Re-Enable a Disabled Mac User Account

When you remove access to a Mac from a user in JumpCloud, JumpCloud will disable, rather than delete that user. This preserves all user account information and files, but in Mac, disabled users no longer appear at either the login screen or in Users & Groups Preferences.


  • You must have a local admin or root account to execute the following commands.
  • You must be root for the below commands to function properly.
  • For any user that also had FileVault enabled, they will need to also be re-added to FileVault. See Create a Mac FileVault 2 Policy.

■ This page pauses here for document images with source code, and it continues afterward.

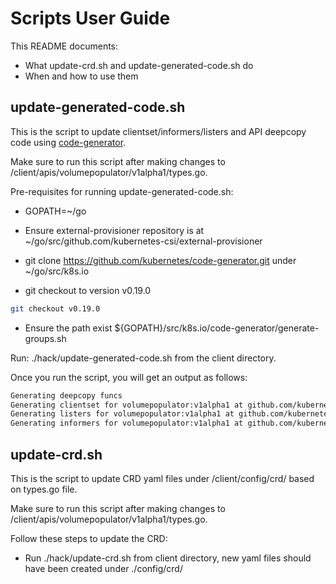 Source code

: # Scripts User Guide

This README documents:
* What update-crd.sh and update-generated-code.sh do
* When and how to use them

## update-generated-code.sh

This is the script to update clientset/informers/listers and API deepcopy code using [code-generator](https://github.com/kubernetes/code-generator).

Make sure to run this script after making changes to /client/apis/volumepopulator/v1alpha1/types.go.

Pre-requisites for running update-generated-code.sh:

* GOPATH=~/go

* Ensure external-provisioner repository is at ~/go/src/github.com/kubernetes-csi/external-provisioner

* git clone https://github.com/kubernetes/code-generator.git under ~/go/src/k8s.io

* git checkout to version v0.19.0
```bash
git checkout v0.19.0
```

* Ensure the path exist ${GOPATH}/src/k8s.io/code-generator/generate-groups.sh

Run: ./hack/update-generated-code.sh from the client directory.

Once you run the script, you will get an output as follows:
```bash
Generating deepcopy funcs
Generating clientset for volumepopulator:v1alpha1 at github.com/kubernetes-csi/external-provisioner/client/clientset
Generating listers for volumepopulator:v1alpha1 at github.com/kubernetes-csi/external-provisioner/client/listers
Generating informers for volumepopulator:v1alpha1 at github.com/kubernetes-csi/external-provisioner/client/informers
```


## update-crd.sh

This is the script to update CRD yaml files under /client/config/crd/ based on types.go file.

Make sure to run this script after making changes to /client/apis/volumepopulator/v1alpha1/types.go.

Follow these steps to update the CRD:

* Run ./hack/update-crd.sh from client directory, new yaml files should have been created under ./config/crd/
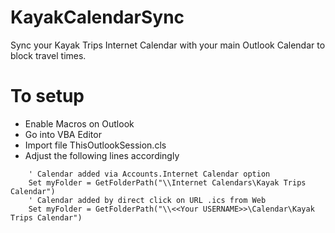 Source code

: # KayakCalendarSync
Sync your Kayak Trips Internet Calendar with your main Outlook Calendar to block travel times.

# To setup

* Enable Macros on Outlook
* Go into VBA Editor
* Import file ThisOutlookSession.cls
* Adjust the following lines accordingly
```
    ' Calendar added via Accounts.Internet Calendar option
    Set myFolder = GetFolderPath("\\Internet Calendars\Kayak Trips Calendar")
    ' Calendar added by direct click on URL .ics from Web	
    Set myFolder = GetFolderPath("\\<<Your USERNAME>>\Calendar\Kayak Trips Calendar")
``` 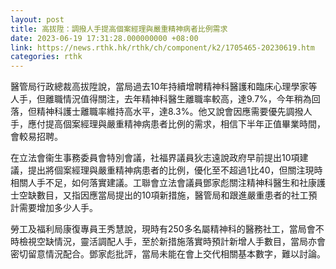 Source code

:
 ```yaml
---
layout: post
title: 高拔陞：調撥人手提高個案經理與嚴重精神病者比例需求
date: 2023-06-19 17:31:28.000000000 +08:00
link: https://news.rthk.hk/rthk/ch/component/k2/1705465-20230619.htm
categories: rthk
---
```


醫管局行政總裁高拔陞說，當局過去10年持續增聘精神科醫護和臨床心理學家等人手，但離職情況值得關注，去年精神科醫生離職率較高，達9.7%，今年稍為回落，但精神科護士離職率維持高水平，達8.3%。他又說會因應需要優先調撥人手，應付提高個案經理與嚴重精神病患者比例的需求，相信下半年正值畢業時間，會較易招聘。

在立法會衞生事務委員會特別會議，社福界議員狄志遠說政府早前提出10項建議，提出將個案經理與嚴重精神病患者的比例，優化至不超過1比40，但關注現時相關人手不足，如何落實建議。工聯會立法會議員鄧家彪關注精神科醫生和社康護士空缺數目，又指因應當局提出的10項新措施，醫管局和跟進嚴重患者的社工預計需要增加多少人手。

勞工及福利局康復專員王秀慧說，現時有250多名屬精神科的醫務社工，當局會不時檢視空缺情況，靈活調配人手，至於新措施落實時預計新增人手數目，當局亦會密切留意情況配合。鄧家彪批評，當局未能在會上交代相關基本數字，難以討論。
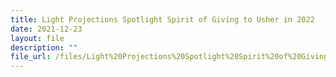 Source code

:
 ```yaml
---
title: Light Projections Spotlight Spirit of Giving to Usher in 2022
date: 2021-12-23
layout: file
description: ""
file_url: /files/Light%20Projections%20Spotlight%20Spirit%20of%20Giving%20to%20Usher%20in%202022.pdf
---
```


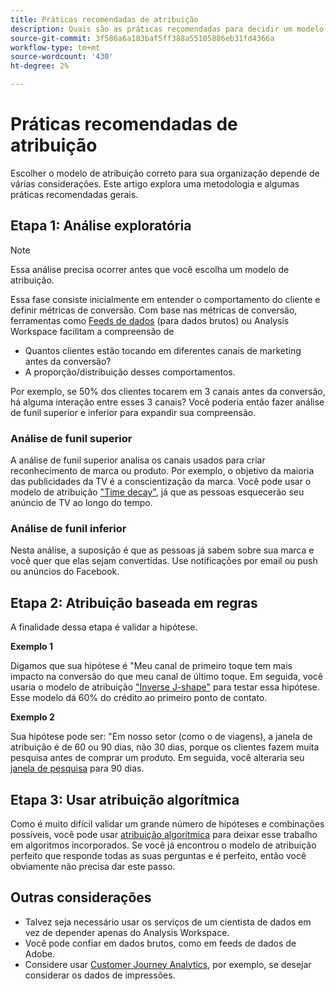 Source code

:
 ```yaml
---
title: Práticas recomendadas de atribuição
description: Quais são as práticas recomendadas para decidir um modelo de atribuição?
source-git-commit: 3f586a6a183baf5ff388a55105886eb31fd4366a
workflow-type: tm+mt
source-wordcount: '430'
ht-degree: 2%

---
```



# Práticas recomendadas de atribuição

Escolher o modelo de atribuição correto para sua organização depende de várias considerações. Este artigo explora uma metodologia e algumas práticas recomendadas gerais.

## Etapa 1: Análise exploratória

>[!NOTE]
>Essa análise precisa ocorrer antes que você escolha um modelo de atribuição.

Essa fase consiste inicialmente em entender o comportamento do cliente e definir métricas de conversão. Com base nas métricas de conversão, ferramentas como [Feeds de dados](https://experienceleague.adobe.com/docs/analytics/export/analytics-data-feed/data-feed-overview.html?lang=en) (para dados brutos) ou Analysis Workspace facilitam a compreensão de

* Quantos clientes estão tocando em diferentes canais de marketing antes da conversão?
* A proporção/distribuição desses comportamentos.

Por exemplo, se 50% dos clientes tocarem em 3 canais antes da conversão, há alguma interação entre esses 3 canais?
Você poderia então fazer análise de funil superior e inferior para expandir sua compreensão.

### Análise de funil superior

A análise de funil superior analisa os canais usados para criar reconhecimento de marca ou produto. Por exemplo, o objetivo da maioria das publicidades da TV é a conscientização da marca. Você pode usar o modelo de atribuição [&quot;Time decay&quot;](/help/analyze/analysis-workspace/attribution/models.md), já que as pessoas esquecerão seu anúncio de TV ao longo do tempo.

### Análise de funil inferior

Nesta análise, a suposição é que as pessoas já sabem sobre sua marca e você quer que elas sejam convertidas. Use notificações por email ou push ou anúncios do Facebook.

## Etapa 2: Atribuição baseada em regras

A finalidade dessa etapa é validar a hipótese.

**Exemplo 1**

Digamos que sua hipótese é &quot;Meu canal de primeiro toque tem mais impacto na conversão do que meu canal de último toque. Em seguida, você usaria o modelo de atribuição [&quot;Inverse J-shape&quot;](/help/analyze/analysis-workspace/attribution/models.md) para testar essa hipótese. Esse modelo dá 60% do crédito ao primeiro ponto de contato.

**Exemplo 2**

Sua hipótese pode ser: &quot;Em nosso setor (como o de viagens), a janela de atribuição é de 60 ou 90 dias, não 30 dias, porque os clientes fazem muita pesquisa antes de comprar um produto. Em seguida, você alteraria seu [janela de pesquisa](https://experienceleague.adobe.com/docs/analytics/analyze/analysis-workspace/attribution/models.html?lang=en#lookback-windows) para 90 dias.

## Etapa 3: Usar atribuição algorítmica

Como é muito difícil validar um grande número de hipóteses e combinações possíveis, você pode usar [atribuição algorítmica](/help/analyze/analysis-workspace/attribution/algorithmic.md) para deixar esse trabalho em algoritmos incorporados. Se você já encontrou o modelo de atribuição perfeito que responde todas as suas perguntas e é perfeito, então você obviamente não precisa dar este passo.

## Outras considerações

* Talvez seja necessário usar os serviços de um cientista de dados em vez de depender apenas do Analysis Workspace.
* Você pode confiar em dados brutos, como em feeds de dados de Adobe.
* Considere usar [Customer Journey Analytics](https://experienceleague.adobe.com/docs/analytics-platform/using/cja-overview/cja-overview.html?lang=pt-BR), por exemplo, se desejar considerar os dados de impressões.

To learn how to re-enable a disabled user on Windows systems, see Re-enable Disabled Users in Windows.

Verifying User Status

To list non-system user accounts (active or disabled), run the following command:

# dscl . -list /Users | grep -Ev "^_|com\..*|root|nobody|daemon|\/"

To read macOS's AuthenticationAuthority status for a user, you need to switch to root to properly re-enable the user. 

To switch to root shell in macOS Terminal, run the following command: sudo -i

To determine if a specific user is disabled, run the following command. A null or empty result indicates the user isn't disabled:

# dscl . -read /Users/USERNAME AuthenticationAuthority | grep DisabledUser

The following is an example of output for a disabled user:

Re-Enabling Disabled Users

Replace USERNAME with the actual username in the following commands.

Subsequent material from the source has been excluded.